The link above is for my appearance on Litopia, a live Youtube show that looks at writers’ submissions.
This is live so there is no preparation we see the texts as they appear on the screen and have to respond within seconds with words of wisdom or advice. This was my second appearance and altogether more difficult than the first.
There is one submission where the author describes the genre as literary fiction. If you watch the link you will hear that I wasn’t impressed.

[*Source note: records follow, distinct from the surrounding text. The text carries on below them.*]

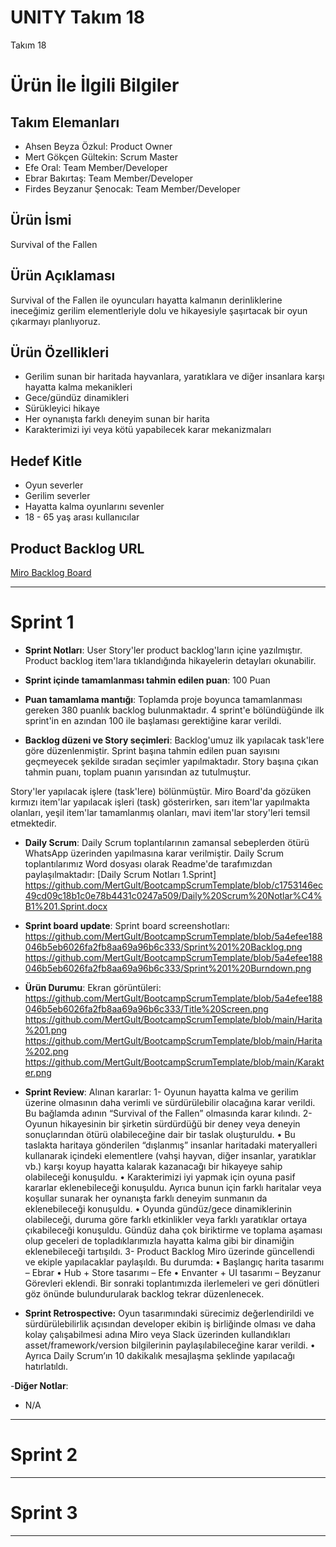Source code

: # **UNITY Takım 18**

Takım 18

# Ürün İle İlgili Bilgiler

## Takım Elemanları

- Ahsen Beyza Özkul: Product Owner
- Mert Gökçen Gültekin: Scrum Master
- Efe Oral: Team Member/Developer
- Ebrar Bakırtaş: Team Member/Developer
- Firdes Beyzanur Şenocak: Team Member/Developer

## Ürün İsmi

Survival of the Fallen

## Ürün Açıklaması

Survival of the Fallen ile oyuncuları hayatta kalmanın derinliklerine ineceğimiz gerilim elementleriyle dolu ve hikayesiyle şaşırtacak bir oyun çıkarmayı planlıyoruz.

## Ürün Özellikleri

- Gerilim sunan bir haritada hayvanlara, yaratıklara ve diğer insanlara karşı hayatta kalma mekanikleri
- Gece/gündüz dinamikleri
- Sürükleyici hikaye
- Her oynanışta farklı deneyim sunan bir harita
- Karakterimizi iyi veya kötü yapabilecek karar mekanizmaları

## Hedef Kitle

- Oyun severler
- Gerilim severler
- Hayatta kalma oyunlarını sevenler
- 18 - 65 yaş arası kullanıcılar

## Product Backlog URL

[Miro Backlog Board](https://miro.com/app/board/uXjVO4-qbAo=/)

---

# Sprint 1

- **Sprint Notları**: User Story'ler product backlog'ların içine yazılmıştır. Product backlog item'lara tıklandığında hikayelerin detayları okunabilir.

- **Sprint içinde tamamlanması tahmin edilen puan**: 100 Puan

- **Puan tamamlama mantığı**: Toplamda proje boyunca tamamlanması gereken 380 puanlık backlog bulunmaktadır. 4 sprint'e bölündüğünde ilk sprint'in en azından 100 ile başlaması gerektiğine karar verildi.

- **Backlog düzeni ve Story seçimleri**: Backlog'umuz ilk yapılacak task'lere göre düzenlenmiştir. Sprint başına tahmin edilen puan sayısını geçmeyecek şekilde sıradan seçimler yapılmaktadır. Story başına çıkan tahmin puanı, toplam puanın yarısından az tutulmuştur. 

Story'ler yapılacak işlere (task'lere) bölünmüştür. Miro Board'da gözüken kırmızı item'lar yapılacak işleri (task) gösterirken, sarı item'lar yapılmakta olanları, yeşil item'lar tamamlanmış olanları, mavi item'lar story'leri temsil etmektedir.

- **Daily Scrum**: Daily Scrum toplantılarının zamansal sebeplerden ötürü WhatsApp üzerinden yapılmasına karar verilmiştir. Daily Scrum toplantılarımız Word dosyası olarak Readme'de tarafımızdan paylaşılmaktadır: [Daily Scrum Notları 1.Sprint]
 https://github.com/MertGult/BootcampScrumTemplate/blob/c1753146ec49cd09c18b1c0e78b4431c0247a509/Daily%20Scrum%20Notlar%C4%B1%201.Sprint.docx 

- **Sprint board update**: Sprint board screenshotları: 
https://github.com/MertGult/BootcampScrumTemplate/blob/5a4efee188046b5eb6026fa2fb8aa69a96b6c333/Sprint%201%20Backlog.png
https://github.com/MertGult/BootcampScrumTemplate/blob/5a4efee188046b5eb6026fa2fb8aa69a96b6c333/Sprint%201%20Burndown.png 

- **Ürün Durumu**: Ekran görüntüleri:
https://github.com/MertGult/BootcampScrumTemplate/blob/5a4efee188046b5eb6026fa2fb8aa69a96b6c333/Title%20Screen.png
https://github.com/MertGult/BootcampScrumTemplate/blob/main/Harita%201.png
https://github.com/MertGult/BootcampScrumTemplate/blob/main/Harita%202.png
https://github.com/MertGult/BootcampScrumTemplate/blob/main/Karakter.png 


- **Sprint Review**: 
Alınan kararlar: 
1-	Oyunun hayatta kalma ve gerilim üzerine olmasının daha verimli ve sürdürülebilir olacağına karar verildi. Bu bağlamda adının “Survival of the Fallen” olmasında karar kılındı.
2-	Oyunun hikayesinin bir şirketin sürdürdüğü bir deney veya deneyin sonuçlarından ötürü olabileceğine dair bir taslak oluşturuldu. 
•	Bu taslakta haritaya gönderilen “dışlanmış” insanlar haritadaki materyalleri kullanarak içindeki elementlere (vahşi hayvan, diğer insanlar, yaratıklar vb.) karşı koyup hayatta kalarak kazanacağı bir hikayeye sahip olabileceği konuşuldu.
•	Karakterimizi iyi yapmak için oyuna pasif kararlar eklenebileceği konuşuldu. Ayrıca bunun için farklı haritalar veya koşullar sunarak her oynanışta farklı deneyim sunmanın da eklenebileceği konuşuldu.
•	Oyunda gündüz/gece dinamiklerinin olabileceği, duruma göre farklı etkinlikler veya farklı yaratıklar ortaya çıkabileceği konuşuldu. Gündüz daha çok biriktirme ve toplama aşaması olup geceleri de topladıklarımızla hayatta kalma gibi bir dinamiğin eklenebileceği tartışıldı.
3-	Product Backlog Miro üzerinde güncellendi ve ekiple yapılacaklar paylaşıldı. Bu durumda:
•	Başlangıç harita tasarımı – Ebrar
•	Hub + Store tasarımı – Efe
•	Envanter + UI tasarımı – Beyzanur 
Görevleri eklendi. Bir sonraki toplantımızda ilerlemeleri ve geri dönütleri göz önünde bulundurularak backlog tekrar düzenlenecek. 

- **Sprint Retrospective:**
  Oyun tasarımındaki sürecimiz değerlendirildi ve sürdürülebilirlik açısından developer ekibin iş birliğinde olması ve daha kolay çalışabilmesi adına Miro veya Slack üzerinden kullandıkları asset/framework/version bilgilerinin paylaşılabileceğine karar verildi.
•	Ayrıca Daily Scrum’ın 10 dakikalık mesajlaşma şeklinde yapılacağı hatırlatıldı.

-**Diğer Notlar**:
- N/A

---

# Sprint 2


---

# Sprint 3

---
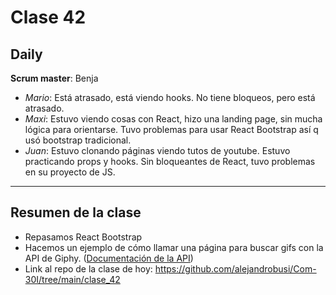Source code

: # Clase 42

## Daily

**Scrum master**: Benja

- *Mario*: Está atrasado, está viendo hooks. No tiene bloqueos, pero está atrasado.
- *Maxi*: Estuvo viendo cosas con React, hizo una landing page, sin mucha lógica para orientarse. Tuvo problemas para usar React Bootstrap así q usó bootstrap tradicional.
- *Juan*:  Estuvo clonando páginas viendo tutos de youtube. Estuvo practicando props y hooks. Sin bloqueantes de React, tuvo problemas en su proyecto de JS.

------

## Resumen de la clase

- Repasamos React Bootstrap
- Hacemos un ejemplo de cómo llamar una página para buscar gifs con la API de Giphy. ([Documentación de la API](https://developers.giphy.com/docs/api/endpoint))
- Link al repo de la clase de hoy: https://github.com/alejandrobusi/Com-30I/tree/main/clase_42


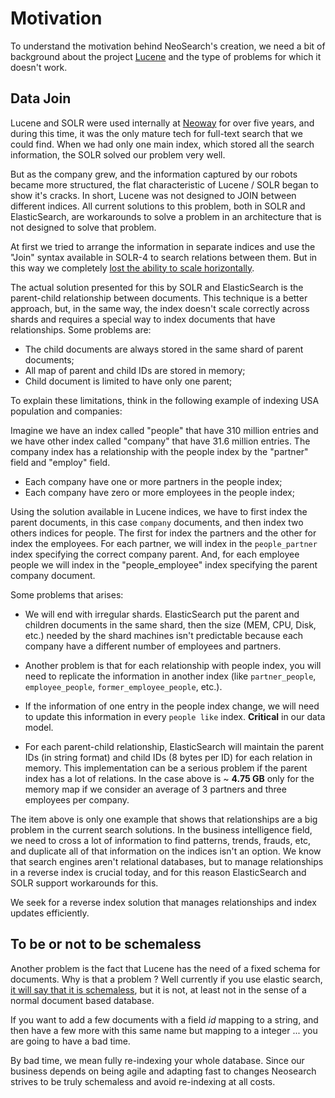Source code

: # Motivation

To understand the motivation behind NeoSearch's creation, we need a bit of
background about the project [Lucene](http://lucene.apache.org/) and the type
of problems for which it doesn't work.

## Data Join

Lucene and SOLR were used internally at [Neoway](http://www.neoway.com.br)
for over five years, and during this time, it was the only mature tech for
full-text search that we could find. When we had only one main index,
which stored all the search information, the SOLR solved our problem very well.

But as the company grew, and the information captured by our robots became
more structured, the flat characteristic of Lucene / SOLR began to show it's
cracks. In short, Lucene was not designed to JOIN between different indices.
All current solutions to this problem, both in SOLR and ElasticSearch, are
workarounds to solve a problem in an architecture that is not designed to
solve that problem. 

At first we tried to arrange the information in separate
indices and use the "Join" syntax available in SOLR-4 to search relations
between them. But in this way we completely
[lost the ability to scale horizontally](https://wiki.apache.org/solr/DistributedSearch#line-38).

The actual solution presented for this by SOLR and ElasticSearch is the
parent-child relationship between documents. This technique is a better
approach, but, in the same way, the index doesn't scale correctly across
shards and requires a special way to index documents that have relationships.
Some problems are:

* The child documents are always stored in the same shard of parent documents;
* All map of parent and child IDs are stored in memory;
* Child document is limited to have only one parent;

To explain these limitations, think in the following example of indexing USA
population and companies:

Imagine we have an index called "people" that have 310 million entries and we
have other index called "company" that have 31.6 million entries. The company
index has a relationship with the people index by the "partner" field and
"employ" field. 

* Each company have one or more partners in the people index;
* Each company have zero or more employees in the people index;

Using the solution available in Lucene indices, we have to first index the
parent documents, in this case `company` documents, and then index two others
indices for people. The first for index the partners and the other for index
the employees. For each partner, we will index in the `people_partner` index
specifying the correct company parent. And, for each employee people we will
index in the "people_employee" index specifying the parent company document.

Some problems that arises:

* We will end with irregular shards.  ElasticSearch put the parent and children 
documents in the same shard, then the size (MEM, CPU, Disk, etc.) 
needed by the shard machines isn't predictable
because each company have a different number of employees and partners.

* Another problem is that for each relationship with people index, you will
need to replicate the information in another index (like `partner_people`,
`employee_people`, `former_employee_people`, etc.).

* If the information of one entry in the people index change, we will need
to update this information in every `people like` index. **Critical** in our
data model.

* For each parent-child relationship, ElasticSearch will maintain the parent
IDs (in string format) and child IDs (8 bytes per ID) for each relation in
memory. This implementation can be a serious problem if the parent index has
a lot of relations. In the case above is ~ **4.75 GB** only for the memory map
if we consider an average of 3 partners and three employees per company.

The item above is only one example that shows that relationships are a big
problem in the current search solutions. In the business intelligence field,
we need to cross a lot of information to find patterns, trends, frauds, etc,
and duplicate all of that information on the indices isn't an option. We know
that search engines aren't relational databases, but to manage relationships
in a reverse index is crucial today, and for this reason ElasticSearch and
SOLR support workarounds for this.

We seek for a reverse index solution that manages relationships and index updates efficiently.


## To be or not to be schemaless

Another problem is the fact that Lucene has the need of a fixed schema for documents.
Why is that a problem ? Well currently if you use elastic search, [it will say that it is
schemaless](https://www.elastic.co/guide/en/elasticsearch/reference/1.6/mapping-object-type.html), 
but it is not, at least not in the sense of a normal document based database.

If you want to add a few documents with a field *id* mapping to a string, and then have a few more with
this same name but mapping to a integer ... you are going to have a bad time.

By bad time, we mean fully re-indexing your whole database. Since our business depends on being agile and adapting
fast to changes Neosearch strives to be truly schemaless and avoid re-indexing at all costs.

There is a supposed line between literary and genre fiction, literary is meant to be character-driven, while genre fiction is driven by plot. This line is as clear as mud. I emailed the author after the show and apologised for not giving any positives as part of my critique, but I would stand by my main point. There were a couple of pages of detailed description of the world without progressing the narrative or giving the reader anything to hold on to other than the ‘beauty of the writing. Beauty is in the eye of the beholder and I wasn’t seeing much. One of the most difficult things in writing is conveying a mood and emotion in as few words as possible because you want to take the reader with you. Even more than this you want to plant seeds in the mind of the reader that flower in their own imagination, so the story becomes part of their creation. They are creating the pictures to go along with your writing, it becomes a joint production. Less really is more.
This is Inspector Barlow returning home in The Wicklow Boys, which I hope will be out before Xmas.
He kicked his shoes off in the hallway. The cream carpet was still spotless a year after they had it installed, wall to wall. Cost an arm and leg, but kept the missus happy.
These couple of sentences give us an idea of the atmosphere in the house, and between man and wife, because you the reader fill in the gaps.
I wrote this sentence in Under The Bridge,
Panic and hope were two butterflies that fluttered round in Vinny’s stomach as he cycled along the busy streets of Liverpool.
A professional editor described this as self-indulgent writing, and I can see his point. The author (me) was enjoying writing and playing with the words. This was noted as a negative thing, and I understood. Writing to show your cleverness, is different from writing to tell a story. The challenge is to find a balance that works for the publisher, author and reader.
I would be more sympathetic to writing of this kind if it were commenting on real-world problems, rather than an absurdist sci-fi novel about a rocket to the moon. James Baldwin is one of those writers for me who manages to combine prose, poetry and meaning.
Not everything that is faced can be changed, but nothing can be changed until it is faced.
This is perfect for The Wicklow Boys.
People are trapped in history and history is trapped in them.
All of this is in the framework of ‘what sells’, and the purpose of Litopia is to help people on the road to publication. My comments on this appear at around 38.30, not my most articulate presentation but you might find the show interesting.